How I learned to stop worrying and love the Free Energy Principle

Aug 19, 2025

In my lab, we’ve been thinking a lot about how the brain learns a model of the world and how it uses it to act intelligently. This seems to be the crux of intelligence.

How do brains do this? If we understood this completely, we could build a brain. A brain like ours. That would be pretty cool. At that point, I’d have to close up shop and move on to some other research direction. Interestingly, out of all the theories in neuroscience, very few could ever be used to actually build a brain – and most don’t even pretend they could! However, there is one that at least claims to. It’s called the Free Energy Principle. If you haven’t heard of it, you should watch this nice animated youtube short that introduces it quite well.

The Free Energy Principle (FEP) is a so-called “general theory” and a lot of neuroscientists I know don’t like it. There are two main types of criticisms I’ve heard: Either people can’t make any sense of it, or it’s “unfalsifiable” and they aren’t sure if it is any more useful than Bayesian inference or some more familiar theory.

This blog post is meant to be a gentle introduction to the math behind the FEP. We’re going to start really simple and find that it stays pretty simple, but it gives us nice mathematical quantities for talking about concepts we are interested in.
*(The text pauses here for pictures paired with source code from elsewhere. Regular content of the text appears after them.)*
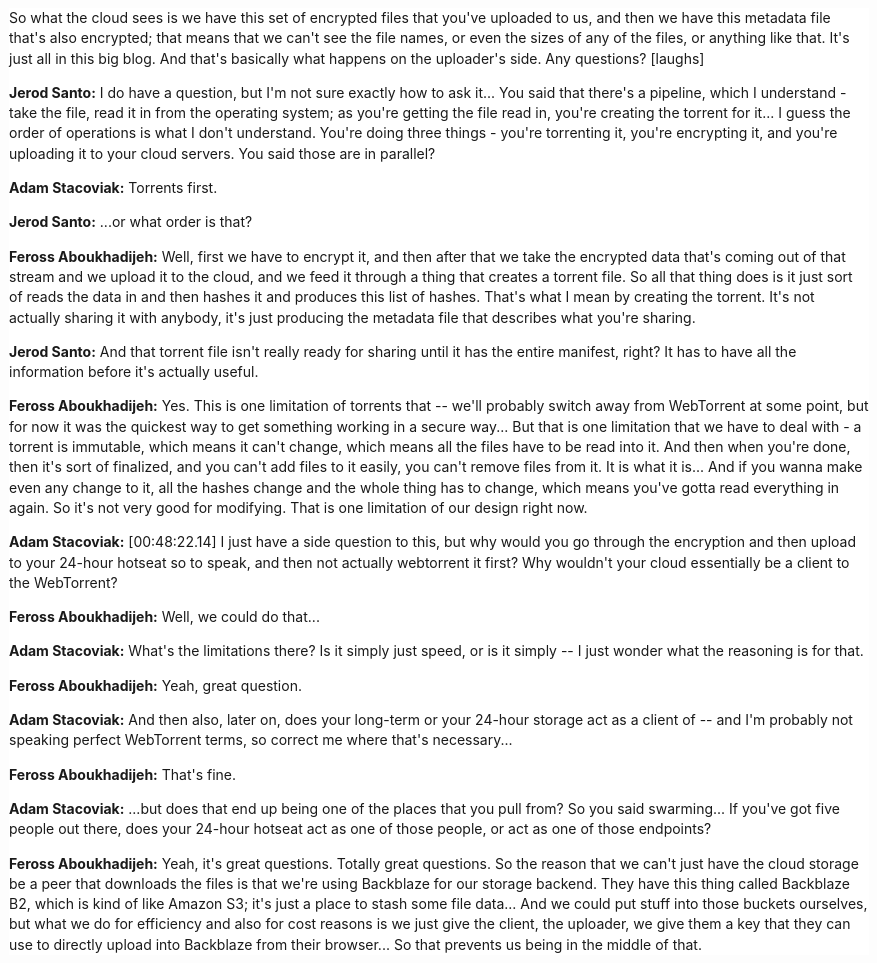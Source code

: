 So what the cloud sees is we have this set of encrypted files that you've uploaded to us, and then we have this metadata file that's also encrypted; that means that we can't see the file names, or even the sizes of any of the files, or anything like that. It's just all in this big blog. And that's basically what happens on the uploader's side. Any questions? \[laughs\]

**Jerod Santo:** I do have a question, but I'm not sure exactly how to ask it... You said that there's a pipeline, which I understand - take the file, read it in from the operating system; as you're getting the file read in, you're creating the torrent for it... I guess the order of operations is what I don't understand. You're doing three things - you're torrenting it, you're encrypting it, and you're uploading it to your cloud servers. You said those are in parallel?

**Adam Stacoviak:** Torrents first.

**Jerod Santo:** ...or what order is that?

**Feross Aboukhadijeh:** Well, first we have to encrypt it, and then after that we take the encrypted data that's coming out of that stream and we upload it to the cloud, and we feed it through a thing that creates a torrent file. So all that thing does is it just sort of reads the data in and then hashes it and produces this list of hashes. That's what I mean by creating the torrent. It's not actually sharing it with anybody, it's just producing the metadata file that describes what you're sharing.

**Jerod Santo:** And that torrent file isn't really ready for sharing until it has the entire manifest, right? It has to have all the information before it's actually useful.

**Feross Aboukhadijeh:** Yes. This is one limitation of torrents that -- we'll probably switch away from WebTorrent at some point, but for now it was the quickest way to get something working in a secure way... But that is one limitation that we have to deal with - a torrent is immutable, which means it can't change, which means all the files have to be read into it. And then when you're done, then it's sort of finalized, and you can't add files to it easily, you can't remove files from it. It is what it is... And if you wanna make even any change to it, all the hashes change and the whole thing has to change, which means you've gotta read everything in again. So it's not very good for modifying. That is one limitation of our design right now.

**Adam Stacoviak:** \[00:48:22.14\] I just have a side question to this, but why would you go through the encryption and then upload to your 24-hour hotseat so to speak, and then not actually webtorrent it first? Why wouldn't your cloud essentially be a client to the WebTorrent?

**Feross Aboukhadijeh:** Well, we could do that...

**Adam Stacoviak:** What's the limitations there? Is it simply just speed, or is it simply -- I just wonder what the reasoning is for that.

**Feross Aboukhadijeh:** Yeah, great question.

**Adam Stacoviak:** And then also, later on, does your long-term or your 24-hour storage act as a client of -- and I'm probably not speaking perfect WebTorrent terms, so correct me where that's necessary...

**Feross Aboukhadijeh:** That's fine.

**Adam Stacoviak:** ...but does that end up being one of the places that you pull from? So you said swarming... If you've got five people out there, does your 24-hour hotseat act as one of those people, or act as one of those endpoints?

**Feross Aboukhadijeh:** Yeah, it's great questions. Totally great questions. So the reason that we can't just have the cloud storage be a peer that downloads the files is that we're using Backblaze for our storage backend. They have this thing called Backblaze B2, which is kind of like Amazon S3; it's just a place to stash some file data... And we could put stuff into those buckets ourselves, but what we do for efficiency and also for cost reasons is we just give the client, the uploader, we give them a key that they can use to directly upload into Backblaze from their browser... So that prevents us being in the middle of that.
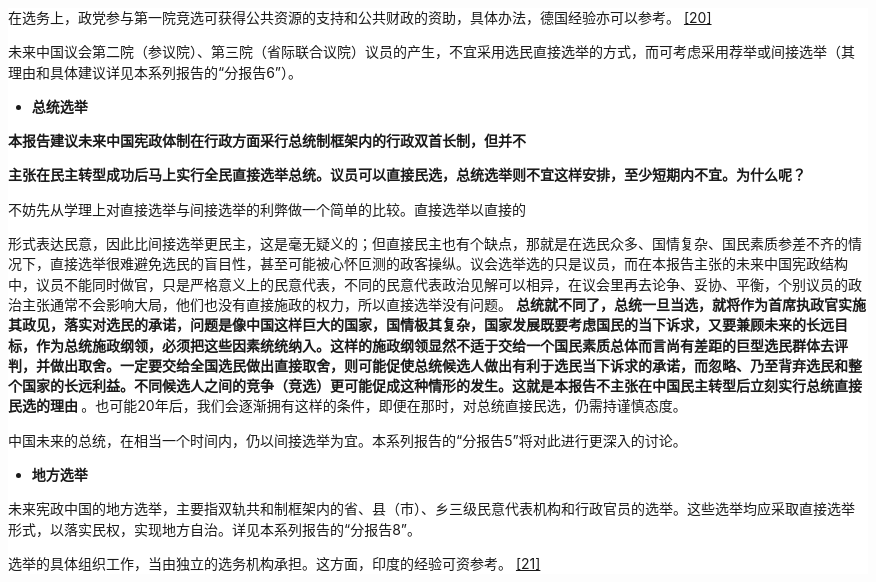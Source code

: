 </p>
 <p>
  在选务上，政党参与第一院竞选可获得公共资源的支持和公共财政的资助，具体办法，德国经验亦可以参考。
  <a href="#_ftn20" name="_ftnref20">
   [20]
  </a>
 </p>
 <p>
  未来中国议会第二院（参议院）、第三院（省际联合议院）议员的产生，不宜采用选民直接选举的方式，而可考虑采用荐举或间接选举（其理由和具体建议详见本系列报告的“分报告6”）。
 </p>
 <p>
 </p>
 <ul>
  <li>
   <strong>
    总统选举
   </strong>
  </li>
 </ul>
 <p>
  <strong>
   本报告建议未来中国宪政体制在行政方面采行总统制框架内的行政双首长制，但并不
  </strong>
 </p>
 <p>
  <strong>
   主张在民主转型成功后马上实行全民直接选举总统。议员可以直接民选，总统选举则不宜这样安排，至少短期内不宜。为什么呢？
  </strong>
 </p>
 <p>
  不妨先从学理上对直接选举与间接选举的利弊做一个简单的比较。直接选举以直接的
 </p>
 <p>
  形式表达民意，因此比间接选举更民主，这是毫无疑义的；但直接民主也有个缺点，那就是在选民众多、国情复杂、国民素质参差不齐的情况下，直接选举很难避免选民的盲目性，甚至可能被心怀叵测的政客操纵。议会选举选的只是议员，而在本报告主张的未来中国宪政结构中，议员不能同时做官，只是严格意义上的民意代表，不同的民意代表政治见解可以相异，在议会里再去论争、妥协、平衡，个别议员的政治主张通常不会影响大局，他们也没有直接施政的权力，所以直接选举没有问题。
  <strong>
   总统就不同了，总统一旦当选，就将作为首席执政官实施其政见，落实对选民的承诺，问题是像中国这样巨大的国家，国情极其复杂，国家发展既要考虑国民的当下诉求，又要兼顾未来的长远目标，作为总统施政纲领，必须把这些因素统统纳入。这样的施政纲领显然不适于交给一个国民素质总体而言尚有差距的巨型选民群体去评判，并做出取舍。一定要交给全国选民做出直接取舍，则可能促使总统候选人做出有利于选民当下诉求的承诺，而忽略、乃至背弃选民和整个国家的长远利益。不同候选人之间的竞争（竞选）更可能促成这种情形的发生。这就是本报告不主张在中国民主转型后立刻实行总统直接民选的理由
  </strong>
  。也可能20年后，我们会逐渐拥有这样的条件，即便在那时，对总统直接民选，仍需持谨慎态度。
 </p>
 <p>
  中国未来的总统，在相当一个时间内，仍以间接选举为宜。本系列报告的“分报告5”将对此进行更深入的讨论。
 </p>
 <p>
 </p>
 <ul>
  <li>
   <strong>
    地方选举
   </strong>
  </li>
 </ul>
 <p>
  未来宪政中国的地方选举，主要指双轨共和制框架内的省、县（市）、乡三级民意代表机构和行政官员的选举。这些选举均应采取直接选举形式，以落实民权，实现地方自治。详见本系列报告的“分报告8”。
 </p>
 <p>
 </p>
 <p>
  选举的具体组织工作，当由独立的选务机构承担。这方面，印度的经验可资参考。
  <a href="#_ftn21" name="_ftnref21">
   [21]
In the same way that Bayesian inference has been a powerful tool for formalizing certain perceptual phenomena, FEP provides a few additional quantities that are useful for talking about what brains do. Moreover, we’re going to find that one quantity, the KL Divergence, is at the heart of it all. For a related (and genuinely more thoughtful) post, check out Hadi’s blog here. Finally, we’re going to stop short of active inference here and punt entirely on action. I’ll revisit that in a future blog post, but this will remain a good primer for that.

Note: The title here is a reference to a dark comedy from the height of the cold war called “Dr. Strangelove Or: how I learned to stop worrying and love the bomb”. I haven’t seen the movie since I was a kid, and I don’t remember anything except the line “not only is it possible. it is essential.” and that’s how I now feel about the KL Divergence.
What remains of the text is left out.